A mouth hanging open
Vacuous eyes glaze over…
I do not get it
Wow.
I’ve never read a poem that more accurately described my life!
This is the only haiku I have ever written, for an English assignment in 10th grade.
Haiku
A three lined poem
Can’t contain no rhymes at all?
Stupid assignment
I got a B… but it was the most popular one in the teacher’s lounge.
BWAAAAAHAA! So my meaning actually did come through!
Astro… you poor kid, come on over and I’ll try to fix it.
Isn’t that an extra syllable?
Now, if you had said "A mouth hangs open . . . "
Oh well, pretty good for a first try, I guess.
The point of a haiku is that the restrictions mean you have to think really hard to condense the poem’s meaning down to its absolute minimum. A good haiku will give you a sense of time and space in the tiniest little phrase. The original ones as popularised by Basho also had to contain environmental detail. His most famous one is:
The old pool.
A frog jumps.
The sound of water.
(Not adhering to the 5-7-5 rule because of translation from the Japanese.)
For all the laughable simplicity of this poem, I find that for me it actually does conjure an entire mood and sense of place. I can see the whole scenario in my mind, despite it only being 10 words long. Anyone else see a rocky, moss-covered pool in a forest, lit with dappled light, and hear the silence broken by a plop and a splash? I know I do.
Anyway, most haiku you see on the web ignore these considerations and just stick to the syllabic form, and are therefore dull, uninspired, and pointless.
Here’s one of mine:
Dublin Bay is blurred
Behind the winter raindrops.
Or are they my tears?
If you want rhymes, try the “limeraiku”:
There’s a vile old man
Of Japan who roars at whores
“Where’s your bloody fan?”
To express ones thoughts
In seventeen syllables
Is very diffic…
(John Cooper Clarke, 1978)
I once lost a bet on tour with my band and could only speak in haiku for 48 hours thereafter. We were in Key West, and every moment not on stage we were drunk as monkeys running around town. not the easiest situation to create delicate poetry in.
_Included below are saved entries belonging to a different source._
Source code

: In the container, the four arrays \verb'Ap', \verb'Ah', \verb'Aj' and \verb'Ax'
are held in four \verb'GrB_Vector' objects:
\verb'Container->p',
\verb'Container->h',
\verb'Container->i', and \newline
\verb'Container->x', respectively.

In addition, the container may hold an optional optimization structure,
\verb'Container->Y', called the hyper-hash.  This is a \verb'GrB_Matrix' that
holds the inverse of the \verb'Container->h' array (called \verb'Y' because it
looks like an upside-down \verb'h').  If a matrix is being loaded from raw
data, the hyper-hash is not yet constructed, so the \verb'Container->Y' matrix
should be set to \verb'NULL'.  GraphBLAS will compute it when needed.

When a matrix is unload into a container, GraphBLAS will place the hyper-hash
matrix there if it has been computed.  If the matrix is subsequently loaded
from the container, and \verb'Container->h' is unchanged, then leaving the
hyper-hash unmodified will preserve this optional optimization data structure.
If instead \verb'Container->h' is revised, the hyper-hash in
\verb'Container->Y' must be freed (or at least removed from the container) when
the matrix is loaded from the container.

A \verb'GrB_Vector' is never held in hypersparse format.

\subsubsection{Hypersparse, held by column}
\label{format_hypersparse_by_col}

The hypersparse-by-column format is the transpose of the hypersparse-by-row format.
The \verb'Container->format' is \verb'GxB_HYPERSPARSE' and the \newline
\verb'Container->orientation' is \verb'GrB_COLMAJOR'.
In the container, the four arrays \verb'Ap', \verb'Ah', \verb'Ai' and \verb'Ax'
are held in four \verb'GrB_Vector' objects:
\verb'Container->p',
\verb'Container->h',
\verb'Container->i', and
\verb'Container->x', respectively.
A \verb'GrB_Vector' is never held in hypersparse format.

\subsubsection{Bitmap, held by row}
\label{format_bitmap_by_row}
It was really hard at first, but got surprisingly easy very quickly. I can still whip out haiku faster than anyone I know because of it.
For example:
I am so thirsty
Please let the bartender know
More whiskey for me
When you come back in
Play the pickup more quickly
Last time it dragged some
Please explain to her
That I am not retarded
I just lost a bet
And so on - for two days. It included patter from the stage, and it didn’t matter how intoxicated I was - if they heard one non-haiku phrase come out of my mouth, I would have had to drive the entire way back until we got out of Florida.
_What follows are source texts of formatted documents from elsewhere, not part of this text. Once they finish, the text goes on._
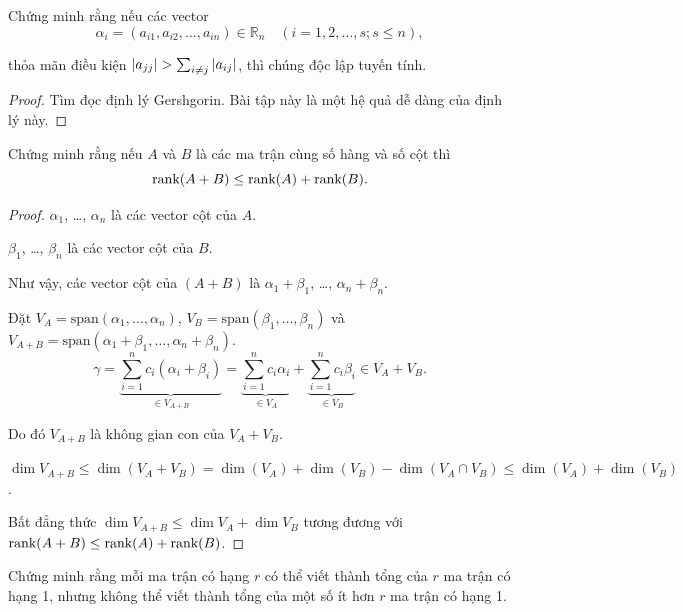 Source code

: \begin{exercise}
    Chứng minh rằng nếu các vector
    \[
        \alpha_{i} = (a_{i1}, a_{i2}, \ldots, a_{in})\in\mathbb{R}_{n}\quad (i = 1, 2, \ldots, s; s\le n),
    \]
    
    thỏa mãn điều kiện $\abs{a_{jj}} > \sum_{i\ne j}\abs{a_{ij}}$, thì chúng độc lập tuyến tính.
\end{exercise}

\begin{proof}
    Tìm đọc định lý Gershgorin. Bài tập này là một hệ quả dễ dàng của định lý này.
\end{proof}

\begin{exercise}\label{chapter3:rank-of-sum}
    Chứng minh rằng nếu $A$ và $B$ là các ma trận cùng số hàng và số cột thì
    \[
        \rank(A + B)\le \rank(A) + \rank(B).
    \]
\end{exercise}

\begin{proof}
    $\alpha_{1}$, \ldots, $\alpha_{n}$ là các vector cột của $A$.
    
    $\beta_{1}$, \ldots, $\beta_{n}$ là các vector cột của $B$.
    
    Như vậy, các vector cột của $(A + B)$ là $\alpha_{1} + \beta_{1}$, \ldots, $\alpha_{n} + \beta_{n}$.
    
    Đặt $V_{A} = \text{span}(\alpha_{1}, \ldots, \alpha_{n})$, $V_{B} = \text{span}(\beta_{1}, \ldots, \beta_{n})$ và $V_{A+B} = \text{span}(\alpha_{1}+\beta_{1}, \ldots, \alpha_{n} + \beta_{n})$.
    \[
        \gamma = \underbrace{\sum^{n}_{i=1}c_{i}(\alpha_{i} + \beta_{i})}_{\in V_{A+B}} = \underbrace{\sum^{n}_{i=1}c_{i}\alpha_{i}}_{\in V_{A}} + \underbrace{\sum^{n}_{i=1}c_{i}\beta_{i}}_{\in V_{B}} \in V_{A} + V_{B}.
    \]
    
    Do đó $V_{A+B}$ là không gian con của $V_{A} + V_{B}$.
    
    $\dim V_{A+B}\le \dim(V_{A} + V_{B}) = \dim(V_{A}) + \dim(V_{B}) - \dim(V_{A}\cap V_{B})\le \dim(V_{A}) + \dim(V_{B})$.
    
    Bất đẳng thức $\dim V_{A+B} \le \dim{V_{A}} + \dim{V_{B}}$ tương đương với $\rank(A + B)\le \rank(A) + \rank(B)$.
\end{proof}

\begin{exercise}
    Chứng minh rằng mỗi ma trận có hạng $r$ có thể viết thành tổng của $r$ ma trận có hạng 1, nhưng không thể viết thành tổng của một số ít hơn $r$ ma trận có hạng 1.
\end{exercise}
My first attempts from many years ago:
Translucent dew drop
Hesitates on edge of leaf
Holds its nose – and jumps!
Shiny tomato
Pinched in questioning fingers
Cries juicy, red tears
Bathers turn on spits
Of sand as Sol, the summer
Fry-cook plies his trade
With foamy fingers
The surf massages one and
All in broad daylight
Distant lighthouse winks
As fog and moonlight conspire
With lovers and sand
The gull, its wings a
Wispy, feathered fan, searches
The wharves for handouts
The evening sun primps
In the ocean’s vast mirror
Before stepping out
Cheeks are turning red
Eyes are bugged out of my head
Jocky shorts too tight!
I really like some of those, DesertGeezer.
My first was:
Don’t cry when I die
You don’t know what death is like
I may enjoy it.
The odd thing was, when I wrote it, I had no idea what a haiku was and had never heard of the form. It’s just coincidence that it fits the rhythm scheme.
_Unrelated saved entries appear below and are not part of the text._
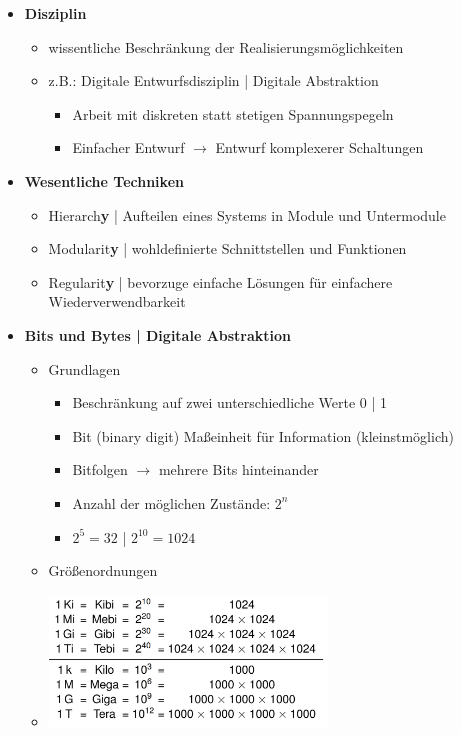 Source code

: \documentclass[11pt,a4paper]{article}
\begin{document}
\begin{itemize}
\vspace{0.4cm}

\item \textbf{Disziplin}
	\begin{itemize}
	\item wissentliche Beschränkung der Realisierungsmöglichkeiten
	\item z.B.: Digitale Entwurfsdisziplin | Digitale Abstraktion 
		\begin{itemize}
		\item Arbeit mit diskreten statt stetigen Spannungspegeln
		\item Einfacher Entwurf $\rightarrow$ Entwurf komplexerer Schaltungen
		\end{itemize}
	\end{itemize}

\item \textbf{Wesentliche Techniken}
	\begin{itemize}
	\item Hierarch\textbf{y} | Aufteilen eines Systems in Module und Untermodule
	\item Modularit\textbf{y} | wohldefinierte Schnittstellen und Funktionen
	\item Regularit\textbf{y} | bevorzuge einfache Lösungen für einfachere Wiederverwendbarkeit
	\end{itemize} 

\item \textbf{Bits und Bytes | Digitale Abstraktion}
	\begin{itemize}
	\item Grundlagen 
		\begin{itemize}
		\item Beschränkung auf zwei unterschiedliche Werte 0 | 1
		\item Bit (binary digit) Maßeinheit für Information (kleinstmöglich)
		\item Bitfolgen $\rightarrow$ mehrere Bits hinteinander
		\item Anzahl der möglichen Zustände: $2^n$
		\item $2^5 = 32$ | $2^{10} = 1024$
		\end{itemize}		 
	
	\item Größenordnungen
	\item[] %
				\includegraphics[height=3.5cm]{groessenordnung}
		

\end{itemize}
\end{itemize}
\end{document}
I prefer doing double dactyls or clerlihews these days. More challenging.
My left kidney is gone.
I saw it there on my plate.
My left kidney is gone.
First five syllables
Then seven, then five again
Stupid bloody things
OK here’s my second haiku:
The cryptic message
upon my computer screen
leaves me mystified.
Same theme as my first, but with fixed syllable count. I’ve tried to work in a sense of place (infront of my computer) but how to work time into it I don’t know. It seems like too much of a complete sentence though.
How about (my third attempt):
A cryptic message
upon my computer screen.
I am mystified.
I’m going to have to keep working on this. I started out posting this as a joke, but now I’m getting into it! Thanks for the pointers and examples everyone!
OK, here it is with a sense of time, but no sense of place:
Reading a message
Rich morning coffee in hand.
Meaning is unclear.
OK I’ll stop now.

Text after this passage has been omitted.